Bilindiği üzere, 15 Temmuz FETÖ darbe girişimi sonrasında, işçi, memur, sözleşmeli personel olmak üzere tüm statülerde "güvenlik soruşturması" yapmış olmak şartı getirilmişti.
Uygulamaya konulan güvenlik soruşturması sonrasında, bazı FETÖ'cülerin kamuya girmesi önlenirken, binlerce aday da hiçbir suçu ve günahı olmamasına rağmen annesinden, babasından, dayısından, okuduğu okuldan, katıldığı herhangi bir dini grubun sohbetinden dolayı, "riskli personel" olarak görülerek kamuya alınmamıştı. Sadece bu nedenden dolayı açılmış binlerce dava bulunuyor.
Anayasa Mahkemesi se, açılan bir dava üzerine, 2019 yılı sonunda, güvenlik soruşturması yapılması öngörülen 657 sayılı Kanunun 48. maddesindeki düzenlemeyi, çerçevesi net bir şekilde belirlenmediği gerekçesiyle iptal etmişti.

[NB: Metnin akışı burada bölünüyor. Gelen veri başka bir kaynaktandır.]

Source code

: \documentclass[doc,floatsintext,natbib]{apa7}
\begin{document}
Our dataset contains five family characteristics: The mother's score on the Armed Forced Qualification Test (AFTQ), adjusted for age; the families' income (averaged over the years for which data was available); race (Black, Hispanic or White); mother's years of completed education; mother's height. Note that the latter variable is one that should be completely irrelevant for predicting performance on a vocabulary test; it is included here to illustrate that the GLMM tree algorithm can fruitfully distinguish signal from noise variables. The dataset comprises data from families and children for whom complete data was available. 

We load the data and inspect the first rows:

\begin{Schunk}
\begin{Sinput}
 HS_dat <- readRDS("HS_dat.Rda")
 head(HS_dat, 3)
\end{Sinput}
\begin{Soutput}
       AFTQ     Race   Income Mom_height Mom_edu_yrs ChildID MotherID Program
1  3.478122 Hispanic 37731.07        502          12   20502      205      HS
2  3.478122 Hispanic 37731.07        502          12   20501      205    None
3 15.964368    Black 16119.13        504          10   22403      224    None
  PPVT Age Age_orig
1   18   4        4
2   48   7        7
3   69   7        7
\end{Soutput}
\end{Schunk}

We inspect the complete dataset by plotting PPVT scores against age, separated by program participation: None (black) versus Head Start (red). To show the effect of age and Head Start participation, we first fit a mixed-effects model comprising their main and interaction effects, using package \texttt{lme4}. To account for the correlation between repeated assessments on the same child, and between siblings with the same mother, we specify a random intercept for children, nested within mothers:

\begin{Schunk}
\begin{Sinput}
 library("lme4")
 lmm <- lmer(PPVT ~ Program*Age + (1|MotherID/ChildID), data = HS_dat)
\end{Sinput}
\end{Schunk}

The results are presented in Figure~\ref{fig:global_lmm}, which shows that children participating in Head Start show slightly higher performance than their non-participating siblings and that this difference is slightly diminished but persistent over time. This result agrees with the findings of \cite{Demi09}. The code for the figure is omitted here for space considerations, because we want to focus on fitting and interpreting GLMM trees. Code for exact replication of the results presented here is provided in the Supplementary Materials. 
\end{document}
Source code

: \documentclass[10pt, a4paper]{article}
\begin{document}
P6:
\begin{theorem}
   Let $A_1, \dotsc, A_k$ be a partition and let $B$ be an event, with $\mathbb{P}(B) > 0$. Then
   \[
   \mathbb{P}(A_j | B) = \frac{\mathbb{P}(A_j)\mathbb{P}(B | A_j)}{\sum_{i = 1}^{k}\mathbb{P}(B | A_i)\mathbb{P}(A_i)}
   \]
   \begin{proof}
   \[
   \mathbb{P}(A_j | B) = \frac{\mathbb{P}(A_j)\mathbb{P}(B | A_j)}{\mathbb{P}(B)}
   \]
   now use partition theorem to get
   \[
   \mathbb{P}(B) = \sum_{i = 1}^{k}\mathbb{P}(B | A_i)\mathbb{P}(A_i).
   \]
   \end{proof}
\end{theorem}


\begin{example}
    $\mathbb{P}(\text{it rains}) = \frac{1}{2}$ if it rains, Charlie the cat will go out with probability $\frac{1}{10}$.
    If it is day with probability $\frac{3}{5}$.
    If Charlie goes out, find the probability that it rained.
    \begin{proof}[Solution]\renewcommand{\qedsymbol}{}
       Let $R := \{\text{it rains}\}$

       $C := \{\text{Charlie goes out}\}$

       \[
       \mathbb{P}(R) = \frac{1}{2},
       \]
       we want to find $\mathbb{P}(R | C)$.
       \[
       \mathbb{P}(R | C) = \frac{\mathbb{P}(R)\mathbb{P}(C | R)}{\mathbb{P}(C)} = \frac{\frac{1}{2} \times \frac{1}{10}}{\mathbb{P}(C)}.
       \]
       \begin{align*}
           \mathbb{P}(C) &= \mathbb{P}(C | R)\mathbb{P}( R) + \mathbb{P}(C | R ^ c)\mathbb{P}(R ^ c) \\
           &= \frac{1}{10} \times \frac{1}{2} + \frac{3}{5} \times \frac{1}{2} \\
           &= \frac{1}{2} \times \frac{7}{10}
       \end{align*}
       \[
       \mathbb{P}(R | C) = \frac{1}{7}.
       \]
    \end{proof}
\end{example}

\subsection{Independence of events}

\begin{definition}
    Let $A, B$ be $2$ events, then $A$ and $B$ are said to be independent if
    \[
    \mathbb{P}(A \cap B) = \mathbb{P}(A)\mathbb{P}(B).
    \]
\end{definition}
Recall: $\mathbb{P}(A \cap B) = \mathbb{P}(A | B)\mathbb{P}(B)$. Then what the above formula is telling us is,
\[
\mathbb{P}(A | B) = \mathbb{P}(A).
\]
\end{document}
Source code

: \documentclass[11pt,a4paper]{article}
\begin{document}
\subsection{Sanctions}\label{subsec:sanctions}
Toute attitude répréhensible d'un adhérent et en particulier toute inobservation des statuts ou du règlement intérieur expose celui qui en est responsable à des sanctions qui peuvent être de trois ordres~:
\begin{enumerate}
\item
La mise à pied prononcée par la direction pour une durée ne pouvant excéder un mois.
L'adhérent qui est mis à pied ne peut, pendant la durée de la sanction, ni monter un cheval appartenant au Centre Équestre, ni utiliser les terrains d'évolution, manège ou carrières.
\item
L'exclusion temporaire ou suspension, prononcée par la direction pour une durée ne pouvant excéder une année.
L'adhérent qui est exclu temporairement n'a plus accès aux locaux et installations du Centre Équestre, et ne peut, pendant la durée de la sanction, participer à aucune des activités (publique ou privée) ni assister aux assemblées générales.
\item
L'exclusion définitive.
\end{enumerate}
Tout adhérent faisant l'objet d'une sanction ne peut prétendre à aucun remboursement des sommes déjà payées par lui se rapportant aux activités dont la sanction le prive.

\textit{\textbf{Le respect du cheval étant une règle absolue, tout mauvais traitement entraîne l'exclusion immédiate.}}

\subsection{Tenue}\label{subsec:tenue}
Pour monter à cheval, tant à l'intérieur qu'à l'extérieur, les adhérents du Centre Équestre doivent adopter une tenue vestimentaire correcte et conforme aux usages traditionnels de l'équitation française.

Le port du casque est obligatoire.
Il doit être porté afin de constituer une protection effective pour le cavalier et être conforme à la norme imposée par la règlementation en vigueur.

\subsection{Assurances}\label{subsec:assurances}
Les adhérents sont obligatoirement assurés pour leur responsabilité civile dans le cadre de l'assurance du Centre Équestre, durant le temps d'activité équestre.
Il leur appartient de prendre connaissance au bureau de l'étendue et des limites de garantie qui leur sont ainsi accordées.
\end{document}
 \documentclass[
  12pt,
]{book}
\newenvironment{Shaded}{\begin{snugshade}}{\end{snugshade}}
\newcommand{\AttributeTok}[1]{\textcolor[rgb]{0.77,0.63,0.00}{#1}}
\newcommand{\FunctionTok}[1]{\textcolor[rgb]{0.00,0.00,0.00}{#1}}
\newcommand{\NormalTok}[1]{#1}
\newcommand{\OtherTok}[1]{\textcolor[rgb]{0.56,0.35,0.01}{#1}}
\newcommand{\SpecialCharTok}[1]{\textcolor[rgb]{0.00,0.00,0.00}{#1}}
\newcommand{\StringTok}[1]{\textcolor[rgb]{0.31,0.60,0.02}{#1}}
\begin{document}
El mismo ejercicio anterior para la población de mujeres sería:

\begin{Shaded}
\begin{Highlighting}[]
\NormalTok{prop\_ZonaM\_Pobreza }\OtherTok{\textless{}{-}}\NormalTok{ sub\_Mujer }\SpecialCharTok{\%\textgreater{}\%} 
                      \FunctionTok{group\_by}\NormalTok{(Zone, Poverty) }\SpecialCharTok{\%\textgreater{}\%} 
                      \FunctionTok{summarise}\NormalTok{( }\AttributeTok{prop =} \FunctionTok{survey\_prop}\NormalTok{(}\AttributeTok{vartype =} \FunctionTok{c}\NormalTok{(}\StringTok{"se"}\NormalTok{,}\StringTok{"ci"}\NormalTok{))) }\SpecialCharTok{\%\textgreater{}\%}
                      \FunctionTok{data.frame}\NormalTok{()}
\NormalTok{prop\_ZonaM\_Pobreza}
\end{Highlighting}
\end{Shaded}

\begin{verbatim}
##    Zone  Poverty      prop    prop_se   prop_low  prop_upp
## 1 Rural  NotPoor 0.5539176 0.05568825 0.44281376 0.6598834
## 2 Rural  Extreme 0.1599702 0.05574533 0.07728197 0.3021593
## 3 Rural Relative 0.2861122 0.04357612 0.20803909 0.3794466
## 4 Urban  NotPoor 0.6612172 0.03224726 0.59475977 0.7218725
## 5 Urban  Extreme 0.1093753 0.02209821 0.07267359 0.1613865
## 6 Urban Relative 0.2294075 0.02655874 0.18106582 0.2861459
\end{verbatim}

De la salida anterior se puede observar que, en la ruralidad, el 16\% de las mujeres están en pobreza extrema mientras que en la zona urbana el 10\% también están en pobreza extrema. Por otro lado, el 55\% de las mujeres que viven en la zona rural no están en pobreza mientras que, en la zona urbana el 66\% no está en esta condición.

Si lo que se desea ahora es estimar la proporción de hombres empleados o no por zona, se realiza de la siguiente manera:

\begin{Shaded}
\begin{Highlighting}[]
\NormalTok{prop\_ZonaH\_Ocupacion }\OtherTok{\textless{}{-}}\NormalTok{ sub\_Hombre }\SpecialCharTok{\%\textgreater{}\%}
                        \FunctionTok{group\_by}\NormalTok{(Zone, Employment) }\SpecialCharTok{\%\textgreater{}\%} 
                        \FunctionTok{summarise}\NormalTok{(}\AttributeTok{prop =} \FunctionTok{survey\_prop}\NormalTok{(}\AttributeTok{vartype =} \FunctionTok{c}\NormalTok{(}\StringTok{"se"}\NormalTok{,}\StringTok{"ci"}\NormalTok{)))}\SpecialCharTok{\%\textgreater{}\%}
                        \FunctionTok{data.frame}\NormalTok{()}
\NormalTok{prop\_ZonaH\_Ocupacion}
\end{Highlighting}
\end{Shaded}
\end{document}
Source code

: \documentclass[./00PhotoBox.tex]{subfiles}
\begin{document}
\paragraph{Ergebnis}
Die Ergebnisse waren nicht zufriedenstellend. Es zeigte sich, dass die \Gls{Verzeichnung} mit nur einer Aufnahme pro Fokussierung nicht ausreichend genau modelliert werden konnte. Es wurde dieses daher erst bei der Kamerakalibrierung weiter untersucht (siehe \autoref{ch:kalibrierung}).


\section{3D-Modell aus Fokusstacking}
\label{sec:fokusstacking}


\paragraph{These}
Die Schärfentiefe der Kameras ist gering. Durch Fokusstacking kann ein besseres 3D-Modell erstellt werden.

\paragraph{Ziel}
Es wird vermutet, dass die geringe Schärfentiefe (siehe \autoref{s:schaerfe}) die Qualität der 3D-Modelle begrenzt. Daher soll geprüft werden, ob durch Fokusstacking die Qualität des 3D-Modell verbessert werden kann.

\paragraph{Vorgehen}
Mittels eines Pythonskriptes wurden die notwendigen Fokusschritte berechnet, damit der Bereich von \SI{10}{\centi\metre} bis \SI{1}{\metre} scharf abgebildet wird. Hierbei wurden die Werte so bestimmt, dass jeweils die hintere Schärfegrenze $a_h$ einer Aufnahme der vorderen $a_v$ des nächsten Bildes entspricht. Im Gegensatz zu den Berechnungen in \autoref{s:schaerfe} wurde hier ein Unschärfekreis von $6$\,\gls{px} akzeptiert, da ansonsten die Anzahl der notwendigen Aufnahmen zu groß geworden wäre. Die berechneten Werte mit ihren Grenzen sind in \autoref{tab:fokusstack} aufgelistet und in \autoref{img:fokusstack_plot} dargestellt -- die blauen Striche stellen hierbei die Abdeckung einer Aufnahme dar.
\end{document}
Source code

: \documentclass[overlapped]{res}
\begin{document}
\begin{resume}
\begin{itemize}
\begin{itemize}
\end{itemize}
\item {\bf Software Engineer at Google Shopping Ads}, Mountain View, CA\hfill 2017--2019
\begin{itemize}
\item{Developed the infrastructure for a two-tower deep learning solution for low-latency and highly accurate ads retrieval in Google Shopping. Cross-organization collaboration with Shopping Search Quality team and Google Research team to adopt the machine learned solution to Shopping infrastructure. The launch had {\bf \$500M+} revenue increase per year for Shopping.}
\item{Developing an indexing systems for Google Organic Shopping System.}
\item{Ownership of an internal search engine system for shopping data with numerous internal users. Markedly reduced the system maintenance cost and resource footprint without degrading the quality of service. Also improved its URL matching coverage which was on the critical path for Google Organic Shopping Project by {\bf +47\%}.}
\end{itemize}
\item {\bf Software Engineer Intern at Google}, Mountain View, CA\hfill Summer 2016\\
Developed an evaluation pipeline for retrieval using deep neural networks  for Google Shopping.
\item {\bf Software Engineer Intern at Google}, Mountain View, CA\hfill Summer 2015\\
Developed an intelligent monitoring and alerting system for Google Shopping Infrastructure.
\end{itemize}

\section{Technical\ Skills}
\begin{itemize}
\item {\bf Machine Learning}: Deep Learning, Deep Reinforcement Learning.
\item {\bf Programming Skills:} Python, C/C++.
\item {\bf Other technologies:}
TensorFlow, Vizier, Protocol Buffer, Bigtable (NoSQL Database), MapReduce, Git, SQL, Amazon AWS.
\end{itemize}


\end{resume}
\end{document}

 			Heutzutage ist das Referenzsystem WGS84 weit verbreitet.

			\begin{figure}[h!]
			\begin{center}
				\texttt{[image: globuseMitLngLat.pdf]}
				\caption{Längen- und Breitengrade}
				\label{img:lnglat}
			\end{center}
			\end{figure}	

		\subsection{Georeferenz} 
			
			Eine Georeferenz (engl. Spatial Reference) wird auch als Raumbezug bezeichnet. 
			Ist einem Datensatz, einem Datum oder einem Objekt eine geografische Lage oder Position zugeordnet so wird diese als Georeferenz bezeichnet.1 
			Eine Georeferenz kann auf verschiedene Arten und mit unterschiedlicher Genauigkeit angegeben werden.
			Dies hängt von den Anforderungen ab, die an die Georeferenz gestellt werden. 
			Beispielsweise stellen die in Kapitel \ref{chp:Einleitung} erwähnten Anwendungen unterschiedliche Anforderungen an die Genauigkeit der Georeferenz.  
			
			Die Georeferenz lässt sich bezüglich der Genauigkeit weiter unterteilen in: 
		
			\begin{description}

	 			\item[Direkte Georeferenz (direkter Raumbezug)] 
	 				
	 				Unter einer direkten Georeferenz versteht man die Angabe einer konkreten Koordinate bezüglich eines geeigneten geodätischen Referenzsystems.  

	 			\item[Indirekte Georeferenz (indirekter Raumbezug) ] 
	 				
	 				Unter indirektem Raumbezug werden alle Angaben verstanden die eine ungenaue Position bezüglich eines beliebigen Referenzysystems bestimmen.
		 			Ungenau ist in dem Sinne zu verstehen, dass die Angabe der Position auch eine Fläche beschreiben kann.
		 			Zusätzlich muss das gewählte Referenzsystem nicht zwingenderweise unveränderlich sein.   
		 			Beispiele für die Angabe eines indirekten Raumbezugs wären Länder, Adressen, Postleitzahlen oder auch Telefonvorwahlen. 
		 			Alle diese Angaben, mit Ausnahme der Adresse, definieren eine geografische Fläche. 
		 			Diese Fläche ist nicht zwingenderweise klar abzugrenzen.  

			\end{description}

AYM'nin iptal kararı sonrasında, 2020 yılı başlarında, ortaya çıkan boşluğu doldurmak üzere, güvenlik bürokrasisi yeni bir kanun taslağı hazırlayıp TBMM'ye sundu ancak hem iktidara yakın hem de muhalefete yakın sivil toplum örgütlerinin tepkileri nedeniyle bu yasa teklifi TBMM gündemine gelemedi.
Ancak bugünlerde yeniden güvenlik soruşturması teklifi gündeme getirilmektedir. Son olarak bugünkü Türkiye Gazetesinde yer alan haberde, eşin anne-babasının güvenlik soruşturmasına dahil edilmemesi için teklifte değişiklik yapılabileceği belirtilmektedir. Ayrıca, İçişleri Bakanlığının, öğretmen alımlarının da güvenlik soruşturmasından geçirilmesi konusunda ısrarcı olduğu belirtilmektedir.
Güvenlik soruşturması raporlarında "dini içerikli sohbet toplantılarına katılmıştır", "Dayısı FETÖ'den ihraç edilmiştir", "....okulunda okumuştur" şeklinde kayıtların bulunduğu ve bu kayıtlara binaen gençlerin umutlarının söndürüldüğü gerçeği ortadayken bu şekilde bir düzenleme yapmak, çok uygun değildir. Konunun güvenlik bürokrasisi dışında siyasetçilerce yeniden ele alınmasında fayda bulunmaktadır.